Take each line in the entries below that holds "bits" and show it.

**SUPPLIED DATA:**
#####
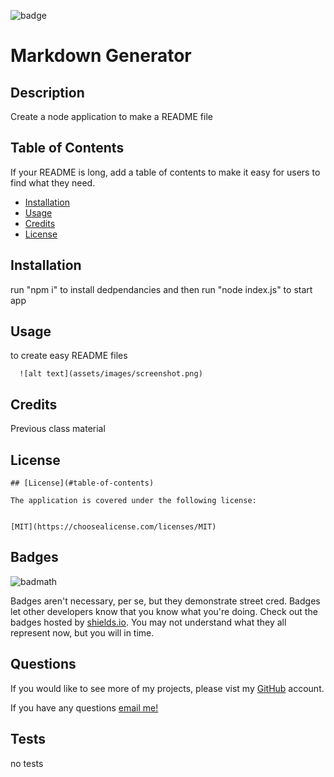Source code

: 
  
  ![badge](https://img.shields.io/badge/license-MIT-blue)
  
  # Markdown Generator 
  
  ## Description
  
  Create a node application to make a README file
  
  ## Table of Contents
  
  If your README is long, add a table of contents to make it easy for users to find what they need.
  
  - [Installation](#installation)
  - [Usage](#usage)
  - [Credits](#credits)
  - [License](#license)
  
  ## Installation
  
  run "npm i" to install dedpendancies and then run "node index.js" to start app
  
  ## Usage
  
  to create easy README files
  
      
      ![alt text](assets/images/screenshot.png)
  
  ## Credits
  
  Previous class material
  
  ## License
  
   
    ## [License](#table-of-contents)
  
    The application is covered under the following license:
  
    
    [MIT](https://choosealicense.com/licenses/MIT)
      
  
  ## Badges
  
  ![badmath](https://img.shields.io/github/languages/top/lernantino/badmath)
  
  Badges aren't necessary, per se, but they demonstrate street cred. Badges let other developers know that you know what you're doing. Check out the badges hosted by [shields.io](https://shields.io/). You may not understand what they all represent now, but you will in time.
  
  ## Questions
  
  If you would like to see more of my projects, please vist my <a href="https://github.com/crado7">GitHub</a> account.
  
  If you have any questions <a href="mailto:christopher.ferraro34@gmail.com">email me!</a>
  
  ## Tests
  
  no tests
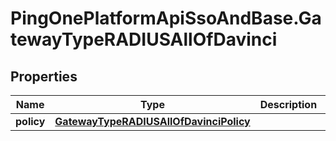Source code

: # PingOnePlatformApiSsoAndBase.GatewayTypeRADIUSAllOfDavinci

## Properties

Name | Type | Description | Notes
------------ | ------------- | ------------- | -------------
**policy** | [**GatewayTypeRADIUSAllOfDavinciPolicy**](GatewayTypeRADIUSAllOfDavinciPolicy.md) |  | 


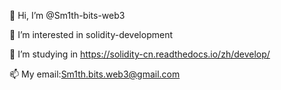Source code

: 👋 Hi, I’m @Sm1th-bits-web3

👀 I’m interested in solidity-development

🌱 I’m studying in https://solidity-cn.readthedocs.io/zh/develop/

📫 My email:Sm1th.bits.web3@gmail.com

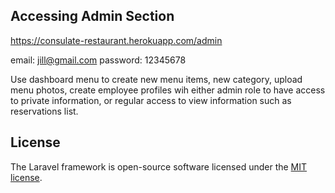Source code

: ## Accessing Admin Section

https://consulate-restaurant.herokuapp.com/admin

email: jill@gmail.com
password: 12345678

Use dashboard menu to create new menu items, new category, upload menu photos, create employee profiles wih either admin role to have access to private information, or regular access to view information such as reservations list.

## License

The Laravel framework is open-source software licensed under the [MIT license](https://opensource.org/licenses/MIT).
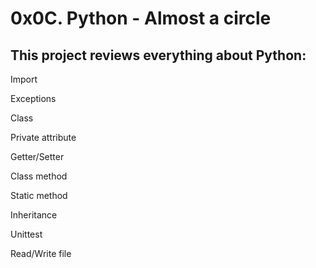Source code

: # 0x0C. Python - Almost a circle

## This project reviews everything about Python:

Import

Exceptions

Class

Private attribute

Getter/Setter

Class method

Static method

Inheritance

Unittest

Read/Write file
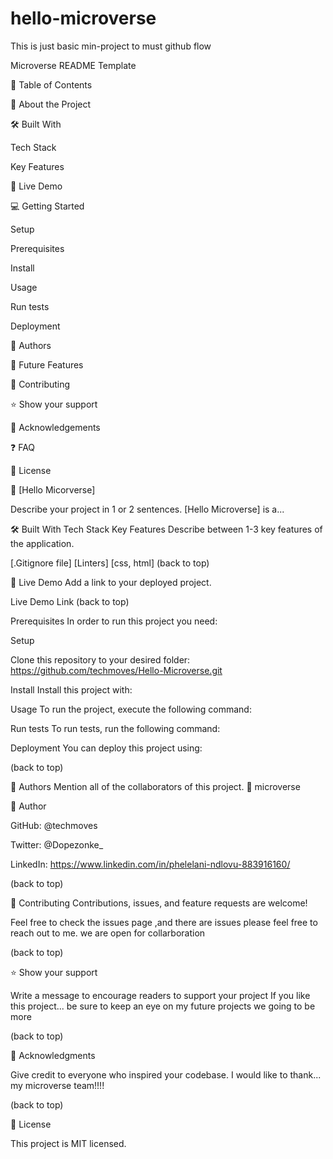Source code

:# hello-microverse
This is just basic min-project to must github flow 

 
Microverse README Template
 
 


📗 Table of Contents


📖 About the Project

🛠 Built With

Tech Stack

Key Features

🚀 Live Demo

💻 Getting Started

Setup

Prerequisites

Install

Usage

Run tests

Deployment

👥 Authors

🔭 Future Features

🤝 Contributing

⭐️ Show your support

🙏 Acknowledgements

❓ FAQ

📝 License

📖 [Hello Micorverse]


Describe your project in 1 or 2 sentences. [Hello Microverse] is a...

🛠 Built With
Tech Stack
Key Features
Describe between 1-3 key features of the application.

[.Gitignore file]
[Linters]
[css, html]
(back to top)

🚀 Live Demo
Add a link to your deployed project.

Live Demo Link
(back to top)

Prerequisites
In order to run this project you need:

Setup


Clone this repository to your desired folder: https://github.com/techmoves/Hello-Microverse.git

Install
Install this project with:

Usage
To run the project, execute the following command:

Run tests
To run tests, run the following command:

Deployment
You can deploy this project using:

(back to top)

👥 Authors
Mention all of the collaborators of this project. 👤 microverse




👤 Author


GitHub: @techmoves


Twitter: @Dopezonke_

LinkedIn: https://www.linkedin.com/in/phelelani-ndlovu-883916160/


(back to top)


🤝 Contributing
Contributions, issues, and feature requests are welcome!

Feel free to check the issues page ,and there are issues please feel free to reach out to me.
we are open for collarboration

(back to top)

⭐️ Show your support



Write a message to encourage readers to support your project If you like this project... be sure to keep an eye on my future projects we going to be more

(back to top)

🙏 Acknowledgments


Give credit to everyone who inspired your codebase. I would like to thank... my microverse team!!!!

(back to top)



📝 License


This project is MIT licensed.
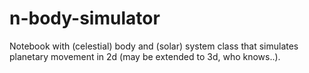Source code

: # n-body-simulator
Notebook with (celestial) body and (solar) system class that simulates planetary movement in 2d (may be extended to 3d, who knows..).
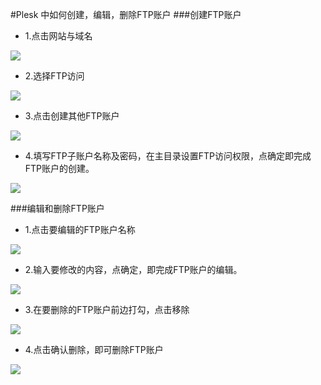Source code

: <!-- --- tag: plesk ftp 虚拟主机 -->
#Plesk 中如何创建，编辑，删除FTP账户
###创建FTP账户

* 1.点击网站与域名

![](http://ww4.sinaimg.cn/large/a74eed94jw1dzau788k4bj.jpg)

* 2.选择FTP访问

![](http://ww4.sinaimg.cn/large/a74ecc4cjw1dzau1yrf1dj.jpg)

* 3.点击创建其他FTP账户

![](http://ww1.sinaimg.cn/large/a74ecc4cjw1dzauff4gcbj.jpg)


* 4.填写FTP子账户名称及密码，在主目录设置FTP访问权限，点确定即完成FTP账户的创建。

![](http://ww3.sinaimg.cn/large/a74eed94jw1dzaulifw6zj.jpg)

###编辑和删除FTP账户

* 1.点击要编辑的FTP账户名称

![](http://ww3.sinaimg.cn/large/a74e55b4jw1dzauq5mahbj.jpg)

* 2.输入要修改的内容，点确定，即完成FTP账户的编辑。

![](http://ww3.sinaimg.cn/large/a74ecc4cjw1dzautb4thtj.jpg)

* 3.在要删除的FTP账户前边打勾，点击移除

![](http://ww4.sinaimg.cn/large/a74eed94jw1dzauw9wblqj.jpg)

* 4.点击确认删除，即可删除FTP账户 

![](http://ww4.sinaimg.cn/large/a74e55b4jw1dzauzzl32gj.jpg.jpg)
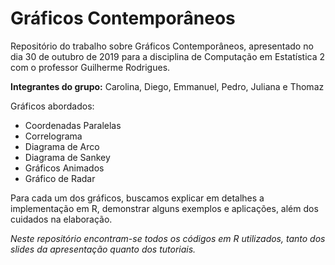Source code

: # Gráficos Contemporâneos
Repositório do trabalho sobre Gráficos Contemporâneos, apresentado no dia 30 de outubro de 2019 para a disciplina de Computação em Estatística 2 com o professor Guilherme Rodrigues.

**Integrantes do grupo:** Carolina, Diego, Emmanuel, Pedro, Juliana e Thomaz

Gráficos abordados:
- Coordenadas Paralelas
- Correlograma
- Diagrama de Arco
- Diagrama de Sankey
- Gráficos Animados
- Gráfico de Radar

Para cada um dos gráficos, buscamos explicar em detalhes a implementação em R, demonstrar alguns exemplos e aplicações, além dos cuidados na elaboração.

*Neste repositório encontram-se todos os códigos em R utilizados, tanto dos slides da apresentação quanto dos tutoriais.*
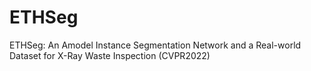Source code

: # ETHSeg
ETHSeg: An Amodel Instance Segmentation Network and a Real-world Dataset for X-Ray Waste Inspection (CVPR2022)
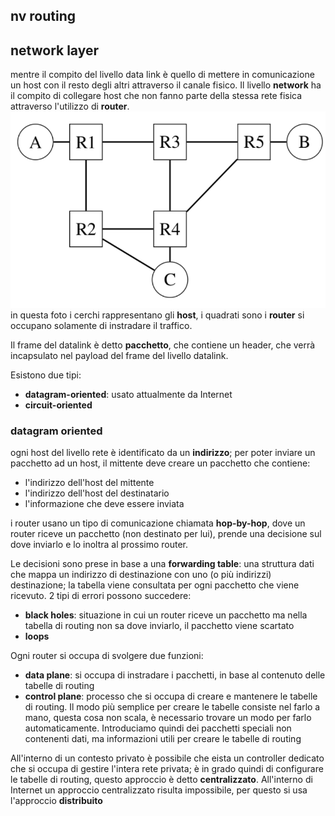 ## nv routing
## network layer
mentre il compito del livello data link è quello di mettere in comunicazione un host con il resto degli altri attraverso il canale fisico.
Il livello **network** ha il compito di collegare host che non fanno parte della stessa rete fisica attraverso l'utilizzo di **router**.
![network layer](./assets/06/network-layer.png)
in questa foto i cerchi rappresentano gli **host**, i quadrati sono i **router** si occupano solamente di instradare il traffico.

Il frame del datalink è detto **pacchetto**, che contiene un header, che verrà incapsulato nel payload del frame del livello datalink.

Esistono due tipi:
- **datagram-oriented**: usato attualmente da Internet
- **circuit-oriented**

### datagram oriented
ogni host del livello rete è identificato da un **indirizzo**; per poter inviare un pacchetto ad un host, il mittente deve creare un pacchetto che contiene:
- l'indirizzo dell'host del mittente
- l'indirizzo dell'host del destinatario
- l'informazione che deve essere inviata

i router usano un tipo di comunicazione chiamata **hop-by-hop**, dove un router riceve un pacchetto (non destinato per lui), prende una decisione sul dove inviarlo e lo inoltra al prossimo router.

Le decisioni sono prese in base a una **forwarding table**: una struttura dati che mappa un indirizzo di destinazione con uno (o più indirizzi) destinazione; la tabella viene consultata per ogni pacchetto che viene ricevuto.
2 tipi di errori possono succedere:
- **black holes**: situazione in cui un router riceve un pacchetto ma nella tabella di routing non sa dove inviarlo, il pacchetto viene scartato
- **loops**

Ogni router si occupa di svolgere due funzioni:
- **data plane**: si occupa di instradare i pacchetti, in base al contenuto delle tabelle di routing
- **control plane**: processo che si occupa di creare e mantenere le tabelle di routing. Il modo più semplice per creare le tabelle consiste nel farlo a mano, questa cosa non scala, è necessario trovare un modo per farlo automaticamente. Introduciamo quindi dei pacchetti speciali non contenenti dati, ma informazioni utili per creare le tabelle di routing

All'interno di un contesto privato è possibile che eista un controller dedicato che si occupa di gestire l'intera rete privata; è in grado quindi di configurare le tabelle di routing, questo approccio è detto **centralizzato**.
All'interno di Internet un approccio centralizzato risulta impossibile, per questo si usa l'approccio **distribuito**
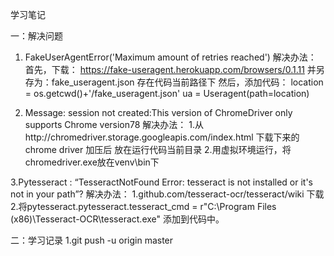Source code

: 学习笔记

一：解决问题

1. FakeUserAgentError('Maximum amount of retries reached')
解决办法：
首先，下载： https://fake-useragent.herokuapp.com/browsers/0.1.11 并另存为：fake_useragent.json 存在代码当前路径下
然后，添加代码：
location = os.getcwd()+'/fake_useragent.json'
ua = Useragent(path=location)

2. Message: session not created:This version of ChromeDriver only supports Chrome version78
解决办法：
1.从http://chromedriver.storage.googleapis.com/index.html 下载下来的chrome driver 加压后 放在运行代码当前目录
2.用虚拟环境运行，将chromedriver.exe放在venv\bin下

3.Pytesseract : “TesseractNotFound Error: tesseract is not installed or it's not in your path”?
解决办法：
1.github.com/tesseract-ocr/tesseract/wiki 下载
2.将pytesseract.pytesseract.tesseract_cmd = r"C:\Program Files (x86)\Tesseract-OCR\tesseract.exe" 添加到代码中。



二：学习记录
1.git push -u origin master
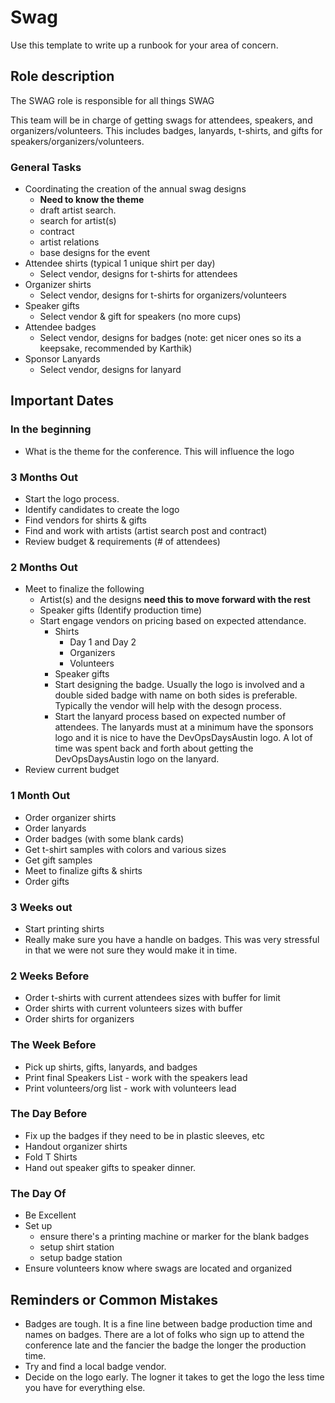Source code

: # Swag

Use this template to write up a runbook for your area of concern.

## Role description

The SWAG role is responsible for all things SWAG

This team will be in charge of getting swags for attendees, speakers, and organizers/volunteers.
This includes badges, lanyards, t-shirts, and gifts for speakers/organizers/volunteers.

### General Tasks

* Coordinating the creation of the annual swag designs
  - **Need to know the theme**
  - draft artist search.  
  - search for artist(s)
  - contract
  - artist relations
  - base designs for the event
* Attendee shirts (typical 1 unique shirt per day)
  - Select vendor, designs for t-shirts for attendees
* Organizer shirts
  - Select vendor, designs for t-shirts for organizers/volunteers
* Speaker gifts
  - Select vendor & gift for speakers (no more cups)
* Attendee badges
  - Select vendor, designs for badges (note: get nicer ones so its a keepsake, recommended by Karthik)
* Sponsor Lanyards
  - Select vendor, designs for lanyard

## Important Dates
### In the beginning

* What is the theme for the conference.  This will influence the logo

### 3 Months Out

* Start the logo process.
* Identify candidates to create the logo
* Find vendors for shirts & gifts
* Find and work with artists (artist search post and contract)
* Review budget & requirements (# of attendees)

### 2 Months Out

* Meet to finalize the following
  * Artist(s) and the designs **need this to move forward with the rest**
  * Speaker gifts (Identify production time)
  * Start engage vendors on pricing based on expected attendance.
    * Shirts
      * Day 1 and Day 2
      * Organizers
      * Volunteers
    * Speaker gifts
    * Start designing the badge. Usually the logo is involved and a double sided badge with name on both sides is preferable.  Typically the vendor will help with the desogn process.
    * Start the lanyard process based on expected number of attendees.  The lanyards must at a minimum have the sponsors logo and it is nice to have the DevOpsDaysAustin logo.  A lot of time was spent back and forth about getting the DevOpsDaysAustin logo on the lanyard.
* Review current budget

### 1 Month Out

* Order organizer shirts
* Order lanyards 
* Order badges (with some blank cards)
* Get t-shirt samples with colors and various sizes
* Get gift samples
* Meet to finalize gifts & shirts
* Order gifts

### 3 Weeks out

* Start printing shirts
* Really make sure you have a handle on badges.  This was very stressful in that we were not sure they would make it in time.

### 2 Weeks Before
* Order t-shirts with current attendees sizes with buffer for limit
* Order shirts with current volunteers sizes with buffer
* Order shirts for organizers

### The Week Before

* Pick up shirts, gifts, lanyards, and badges
* Print final Speakers List - work with the speakers lead
* Print volunteers/org list - work with volunteers lead

### The Day Before

* Fix up the badges if they need to be in plastic sleeves, etc
* Handout organizer shirts
* Fold T Shirts
* Hand out speaker gifts to speaker dinner.

### The Day Of

* Be Excellent
* Set up
  * ensure there's a printing machine or marker for the blank badges
  * setup shirt station
  * setup badge station
* Ensure volunteers know where swags are located and organized


## Reminders or Common Mistakes

* Badges are tough.  It is a fine line between badge production time and names on badges. There are a lot of folks who sign up to attend the conference late and the fancier the badge the longer the production time.
* Try and find a local badge vendor.
* Decide on the logo early. The logner it takes to get the logo the less time you have for everything else.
#####
**TASK OUTPUT:**
: 👋 Hi, I’m @Sm1th-bits-web3
📫 My email:Sm1th.bits.web3@gmail.com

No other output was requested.